Al finalizar la ecografía, el Dr. Hong me condujo a su despacho para enseñarme el


resultado de la prueba. «Este es su ovario izquierdo», me dijo señalando la placa que
sostenía en la mano, «y este es el derecho. Como puede ver, son idénticos. ¡Ambos están
libres de quistes!» Meneé la cabeza y volví a mirarlo. «Y aquí tengo los resultados del
análisis de sangre —continuó, haciendo caso omiso de mi asombrada expresión—. Todos
los parámetros de detección de tumores están dentro de los límites normales». Casi no
podía creer lo que me estaba diciendo el galeno.

Cuando el Señor promete que hará algo, es porque lo va a hacer. ¡Lo dice muy en serio!
Quedé tan impactada que camino a casa no paraba de reírme mientras temblaba de
entusiasmo.
El testimonio de mi milagrosa curación se difundió por el hospital y entre mis amigos y
familia. Ahora sé que casi todo el mundo está dispuesto a escuchar acerca de los milagros
de un Dios que responde la oración y vela por los Suyos.

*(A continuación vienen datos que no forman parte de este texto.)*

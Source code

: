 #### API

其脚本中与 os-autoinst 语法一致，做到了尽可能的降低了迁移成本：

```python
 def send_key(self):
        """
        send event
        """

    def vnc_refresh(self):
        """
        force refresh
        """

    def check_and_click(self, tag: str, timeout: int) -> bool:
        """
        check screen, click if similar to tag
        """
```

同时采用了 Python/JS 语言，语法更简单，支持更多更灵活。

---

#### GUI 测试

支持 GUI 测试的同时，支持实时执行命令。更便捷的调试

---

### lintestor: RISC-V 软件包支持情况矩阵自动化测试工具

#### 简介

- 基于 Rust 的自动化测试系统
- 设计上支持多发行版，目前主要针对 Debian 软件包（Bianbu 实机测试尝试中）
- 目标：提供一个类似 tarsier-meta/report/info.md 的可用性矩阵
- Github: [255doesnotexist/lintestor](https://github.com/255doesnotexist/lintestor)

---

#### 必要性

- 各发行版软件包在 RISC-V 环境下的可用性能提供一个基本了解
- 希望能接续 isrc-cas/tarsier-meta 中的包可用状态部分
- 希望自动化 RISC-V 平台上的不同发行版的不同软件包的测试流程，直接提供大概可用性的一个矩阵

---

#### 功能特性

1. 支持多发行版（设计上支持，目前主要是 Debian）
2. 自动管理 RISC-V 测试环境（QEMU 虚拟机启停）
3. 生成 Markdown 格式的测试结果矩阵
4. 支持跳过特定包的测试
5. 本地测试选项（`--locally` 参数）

¡Y eso no es todo! Pude acceder a un seguro de salud que me permitió inscribirme en un


programa de fisioterapia mediante el cual en cuestión de pocos meses se me curó la pierna
sin necesidad de cirugía ¡y justo para la temporada de Navidad! No solo estaba libre de
cáncer sino que pude volver a caminar y reintegrarme a mi grupo de danza y hacer
presentaciones por todo el país. Ahora que sabía lo que era padecer dolores, sentirme
solitaria, insegura y deprimida, mi deseo era demostrar a todos en hospitales y orfanatos
que hay un Dios que vela por ellos de la misma forma que lo hizo por mí.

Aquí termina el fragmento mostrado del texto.